>>>

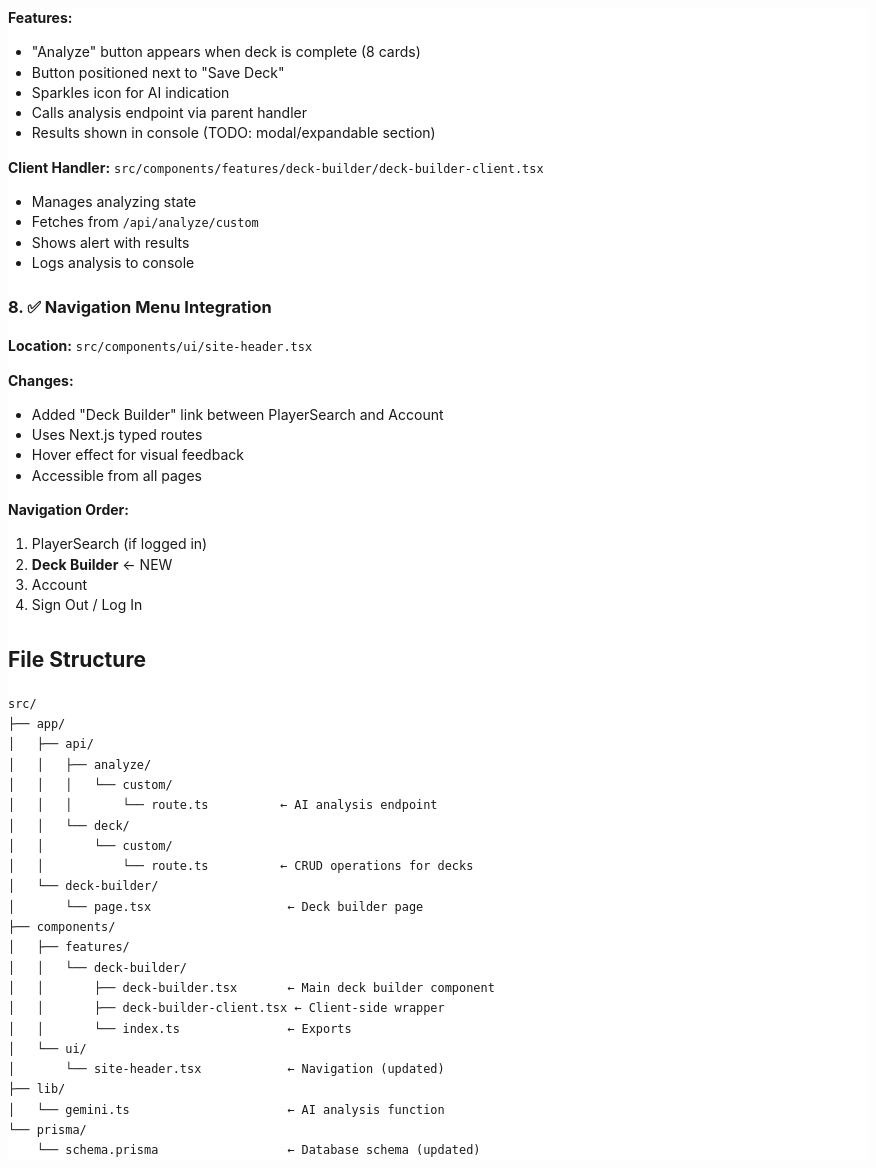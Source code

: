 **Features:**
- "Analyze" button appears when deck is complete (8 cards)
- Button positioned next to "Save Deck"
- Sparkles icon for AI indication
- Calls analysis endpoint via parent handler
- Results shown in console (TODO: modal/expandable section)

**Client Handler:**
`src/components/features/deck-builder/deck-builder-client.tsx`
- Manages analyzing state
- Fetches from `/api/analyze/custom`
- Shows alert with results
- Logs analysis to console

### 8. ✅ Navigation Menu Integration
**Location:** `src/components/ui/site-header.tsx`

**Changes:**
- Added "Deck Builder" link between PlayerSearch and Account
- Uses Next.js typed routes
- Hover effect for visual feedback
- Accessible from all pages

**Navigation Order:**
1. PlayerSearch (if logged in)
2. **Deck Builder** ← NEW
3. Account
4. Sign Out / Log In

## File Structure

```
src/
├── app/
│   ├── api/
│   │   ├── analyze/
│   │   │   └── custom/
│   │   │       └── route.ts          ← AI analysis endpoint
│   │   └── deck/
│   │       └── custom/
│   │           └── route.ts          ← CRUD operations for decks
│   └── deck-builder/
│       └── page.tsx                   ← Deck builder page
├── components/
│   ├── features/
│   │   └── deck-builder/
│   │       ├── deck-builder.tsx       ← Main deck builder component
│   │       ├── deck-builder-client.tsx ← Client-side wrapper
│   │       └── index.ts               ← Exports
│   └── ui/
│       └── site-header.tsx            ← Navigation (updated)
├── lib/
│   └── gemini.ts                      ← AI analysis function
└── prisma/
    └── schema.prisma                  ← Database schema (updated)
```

<<<

Task description:
Only lines holding the word "Account" are wanted, so copy each of them from the records above.

Solution for this task:
- Added "Deck Builder" link between PlayerSearch and Account
3. Account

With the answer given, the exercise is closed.